Les dieux du verdict, de Michael Connelly ***

dieuxduverdictAprès avoir perdu son élection au poste de procureur, l’avocat Mickey Haller est au plus bas. Son ex, qui l’avait soutenu, s’est éloignée de lui et sa fille ne lui parle plus : elle lui reproche d’avoir fait libérer un alcoolique qui s’est aussitôt empressé de prendre le volant et de tuer une mère et sa fille. Mais un jour, il reçoit un texto de son assistante : « Appelle-moi, – 187. » 187 étant le code pour « meurtre », Haller sait qu’il va devoir se remobiliser pour défendre l’accusé. L’homme clame son innocence et, miracle, est prêt à payer 50 000 $ d’honoraires d’entrée de jeu. Sauf que la victime, Gloria Dayton, est une ancienne prostituée que Mickey aimait beaucoup et qu’il pensait avoir aidée à rentrer dans le droit chemin.

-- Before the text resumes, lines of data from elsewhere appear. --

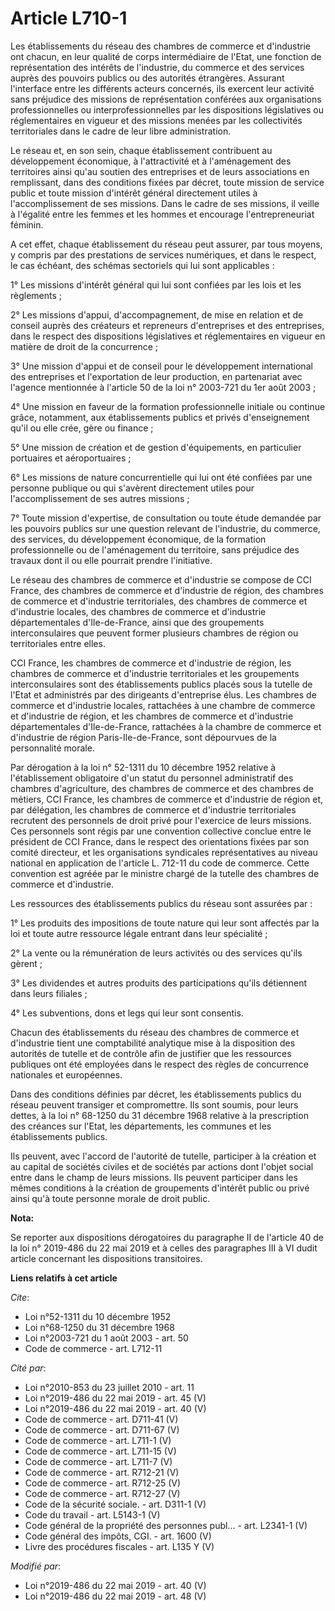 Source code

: # Article L710-1

Les établissements du réseau des chambres de commerce et d'industrie ont chacun, en leur qualité de corps intermédiaire de
l'Etat, une fonction de représentation des intérêts de l'industrie, du commerce et des services auprès des pouvoirs publics
ou des autorités étrangères. Assurant l'interface entre les différents acteurs concernés, ils exercent leur activité sans
préjudice des missions de représentation conférées aux organisations professionnelles ou interprofessionnelles par les
dispositions législatives ou réglementaires en vigueur et des missions menées par les collectivités territoriales dans le
cadre de leur libre administration.

Le réseau et, en son sein, chaque établissement contribuent au développement économique, à l'attractivité et à l'aménagement
des territoires ainsi qu'au soutien des entreprises et de leurs associations en remplissant, dans des conditions fixées par
décret, toute mission de service public et toute mission d'intérêt général directement utiles à l'accomplissement de ses
missions. Dans le cadre de ses missions, il veille à l'égalité entre les femmes et les hommes et encourage l'entrepreneuriat
féminin.

A cet effet, chaque établissement du réseau peut assurer, par tous moyens, y compris par des prestations de services
numériques, et dans le respect, le cas échéant, des schémas sectoriels qui lui sont applicables :

1° Les missions d'intérêt général qui lui sont confiées par les lois et les règlements ;

2° Les missions d'appui, d'accompagnement, de mise en relation et de conseil auprès des créateurs et repreneurs d'entreprises
et des entreprises, dans le respect des dispositions législatives et réglementaires en vigueur en matière de droit de la
concurrence ;

3° Une mission d'appui et de conseil pour le développement international des entreprises et l'exportation de leur production,
en partenariat avec l'agence mentionnée à l'article 50 de la loi n° 2003-721 du 1er août 2003 ;

4° Une mission en faveur de la formation professionnelle initiale ou continue grâce, notamment, aux établissements publics et
privés d'enseignement qu'il ou elle crée, gère ou finance ;

5° Une mission de création et de gestion d'équipements, en particulier portuaires et aéroportuaires ;

6° Les missions de nature concurrentielle qui lui ont été confiées par une personne publique ou qui s'avèrent directement
utiles pour l'accomplissement de ses autres missions ;

7° Toute mission d'expertise, de consultation ou toute étude demandée par les pouvoirs publics sur une question relevant de
l'industrie, du commerce, des services, du développement économique, de la formation professionnelle ou de l'aménagement du
territoire, sans préjudice des travaux dont il ou elle pourrait prendre l'initiative.

Le réseau des chambres de commerce et d'industrie se compose de CCI France, des chambres de commerce et d'industrie de
région, des chambres de commerce et d'industrie territoriales, des chambres de commerce et d'industrie locales, des chambres
de commerce et d'industrie départementales d'Ile-de-France, ainsi que des groupements interconsulaires que peuvent former
plusieurs chambres de région ou territoriales entre elles.

CCI France, les chambres de commerce et d'industrie de région, les chambres de commerce et d'industrie territoriales et les
groupements interconsulaires sont des établissements publics placés sous la tutelle de l'Etat et administrés par des
dirigeants d'entreprise élus. Les chambres de commerce et d'industrie locales, rattachées à une chambre de commerce et
d'industrie de région, et les chambres de commerce et d'industrie départementales d'Ile-de-France, rattachées à la chambre de
commerce et d'industrie de région Paris-Ile-de-France, sont dépourvues de la personnalité morale.

Par dérogation à la loi n° 52-1311 du 10 décembre 1952 relative à l'établissement obligatoire d'un statut du personnel
administratif des chambres d'agriculture, des chambres de commerce et des chambres de métiers, CCI France, les chambres de
commerce et d'industrie de région et, par délégation, les chambres de commerce et d'industrie territoriales recrutent des
personnels de droit privé pour l'exercice de leurs missions. Ces personnels sont régis par une convention collective conclue
entre le président de CCI France, dans le respect des orientations fixées par son comité directeur, et les organisations
syndicales représentatives au niveau national en application de l'article L. 712-11 du code de commerce. Cette convention est
agréée par le ministre chargé de la tutelle des chambres de commerce et d'industrie.

Les ressources des établissements publics du réseau sont assurées par :

1° Les produits des impositions de toute nature qui leur sont affectés par la loi et toute autre ressource légale entrant
dans leur spécialité ;

2° La vente ou la rémunération de leurs activités ou des services qu'ils gèrent ;

3° Les dividendes et autres produits des participations qu'ils détiennent dans leurs filiales ;

4° Les subventions, dons et legs qui leur sont consentis.

Chacun des établissements du réseau des chambres de commerce et d'industrie tient une comptabilité analytique mise à la
disposition des autorités de tutelle et de contrôle afin de justifier que les ressources publiques ont été employées dans le
respect des règles de concurrence nationales et européennes.

Dans des conditions définies par décret, les établissements publics du réseau peuvent transiger et compromettre. Ils sont
soumis, pour leurs dettes, à la loi n° 68-1250 du 31 décembre 1968 relative à la prescription des créances sur l'Etat, les
départements, les communes et les établissements publics.

Ils peuvent, avec l'accord de l'autorité de tutelle, participer à la création et au capital de sociétés civiles et de
sociétés par actions dont l'objet social entre dans le champ de leurs missions. Ils peuvent participer dans les mêmes
conditions à la création de groupements d'intérêt public ou privé ainsi qu'à toute personne morale de droit public.

**Nota:**

Se reporter aux dispositions dérogatoires du paragraphe II de l'article 40 de la loi n° 2019-486 du 22 mai 2019 et à celles
des paragraphes III à VI dudit article concernant les dispositions transitoires.

**Liens relatifs à cet article**

_Cite_:

  - Loi n°52-1311 du 10 décembre 1952
  - Loi n°68-1250 du 31 décembre 1968
  - Loi n°2003-721 du 1 août 2003 - art. 50
  - Code de commerce - art. L712-11

_Cité par_:

  - Loi n°2010-853 du 23 juillet 2010 - art. 11
  - Loi n°2019-486 du 22 mai 2019 - art. 45 (V)
  - Loi n°2019-486 du 22 mai 2019 - art. 40 (V)
  - Code de commerce - art. D711-41 (V)
  - Code de commerce - art. D711-67 (V)
  - Code de commerce - art. L711-1 (V)
  - Code de commerce - art. L711-15 (V)
  - Code de commerce - art. L711-7 (V)
  - Code de commerce - art. R712-21 (V)
  - Code de commerce - art. R712-25 (V)
  - Code de commerce - art. R712-27 (V)
  - Code de la sécurité sociale. - art. D311-1 (V)
  - Code du travail - art. L5143-1 (V)
  - Code général de la propriété des personnes publ... - art. L2341-1 (V)
  - Code général des impôts, CGI. - art. 1600 (V)
  - Livre des procédures fiscales - art. L135 Y (V)

_Modifié par_:

  - Loi n°2019-486 du 22 mai 2019 - art. 40 (V)
  - Loi n°2019-486 du 22 mai 2019 - art. 48 (V)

Découvrir qu’elle l’a trompé en continuant de se prostituer et imaginer que c’est peut-être lui qui l’a mise en danger le met rapidement sous pression. Sans compter que certains personnages, qui devraient faire respecter la loi, se montrent violents, malhonnêtes et font savoir qu’ils n’apprécient pas qu’Haller se mêle de leurs affaires.
Hanté par les fantômes de son passé, l’avocat devra travailler sans relâche et user de tous ses talents pour résoudre l’affaire.
Avec ce roman, Mickey Haller devient, au même titre que Harry Bosch, et Sam Spade, l’un des plus grands héros du roman policier américain.

Il y a les polars où vous suez jusqu’à l’avant-dernière page pour savoir, enfin, qui est coupable et qui ne l’est pas. Entre la première (page) et cette fin, vous êtes passé par une demie douzaine de suspects avec mobiles, absence d’alibi, sale caractère et j’en passe, toutes ces petites choses qui en font de parfait candidats odieux (comme Trump pour la présidentielle américaine), mais patatras c’est jamais ça, jusqu’à cette avant-dernière page. Pas étonnant, du coup, qu’il y ait des lecteurs pressés qui commencent par la fin.

Il y a aussi des polars moins christien (pas chrétien, crétin – comme Trump – mais christien, d’Agatha Christie) où on sait depuis le départ qui est qui, le méchant déguisé en ange de la loi et le coupable parfaitement innocent. En pareil cas – Connelly par exemple – nous tenir éveillés jusqu’au bout et mieux, nous donner les ressources pour ne pas lâcher le bouquin quand les poules sont couchées depuis de longues heures, cela relève de l’exploit. Ou au moins revèle du talent. Les dieux du verdict ne sont donc pas le dernier Connelly que je lirai.